B. 10 Earnings per share

Basic earnings per share is calculated by dividing the net profit or loss for the year attributable to equity shareholders by the weighted average number of equity shares outstanding during the year. For the purpose of calculating diluted earnings per share, the net profit or loss for the year attributable to equity shareholders and the weighted average number of shares outstanding during the year are adjusted for the effects of all dilutive potential equity shares.

C. Critical Accounting judgements and key sources of estimation uncertainty

The preparation of financial statements in conformity with Ind AS requires the Company's Management to make judgments, estimates and assumptions about the carrying amounts of assets and liabilities recognised in the financial statements that are not readily apparent from other sources. The judgements, estimates and associated assumptions are based on historical experience and other factors including estimation of effects of uncertain future events that are considered to be relevant. Actual results may differ from these estimates.

The estimates and underlying assumptions are reviewed on an ongoing basis.

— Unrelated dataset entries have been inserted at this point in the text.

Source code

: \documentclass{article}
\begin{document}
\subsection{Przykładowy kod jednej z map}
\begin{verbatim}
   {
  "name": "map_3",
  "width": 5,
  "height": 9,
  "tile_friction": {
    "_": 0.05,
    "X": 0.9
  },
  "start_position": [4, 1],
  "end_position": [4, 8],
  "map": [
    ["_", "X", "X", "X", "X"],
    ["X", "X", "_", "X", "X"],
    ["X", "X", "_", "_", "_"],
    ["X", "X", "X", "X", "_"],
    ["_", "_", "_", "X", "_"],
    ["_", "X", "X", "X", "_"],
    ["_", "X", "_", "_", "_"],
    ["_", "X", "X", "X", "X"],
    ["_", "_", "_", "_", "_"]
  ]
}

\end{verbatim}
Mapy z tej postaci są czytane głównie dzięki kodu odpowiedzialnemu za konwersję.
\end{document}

Revisions to accounting estimates (accounted on a prospective basis) and recognised in the period in which the estimate is revised if the revision affects only that period, or in the period of the revision and future periods of the revision affects both current and future periods.

The following are the key estimates that have been made by the Management in the process of applying the accounting policies:

Fair value measurement of financial instruments

When the fair values of financial assets and financial liabilities recorded in the balance sheet cannot be measured based on quoted prices in active markets, their fair value are measured using valuation techniques. The inputs to these models are taken from observable markets where possible, but where this is not feasible, a degree of judgement is required in establishing fair values. Judgements include considerations of inputs such as liquidity risk, credit risk and volatility. Changes in assumptions relating to these factors could affect the reported fair value of financial instruments.

Allowance for doubtful trade receivables

Trade receivables do not carry any interest and are stated at their nominal value as reduced by appropriate allowances for estimated irrecoverable amounts.

Estimated irrecoverable amounts are derived based on a provision matrix which takes into account various factors such as customer specific risks, geographical region, product type, currency fluctuation risk, repatriation policy of the country, country specific economic risks, customer rating, and type of customer, etc.

Individual trade receivables are written off when the management deems them not to be collectable.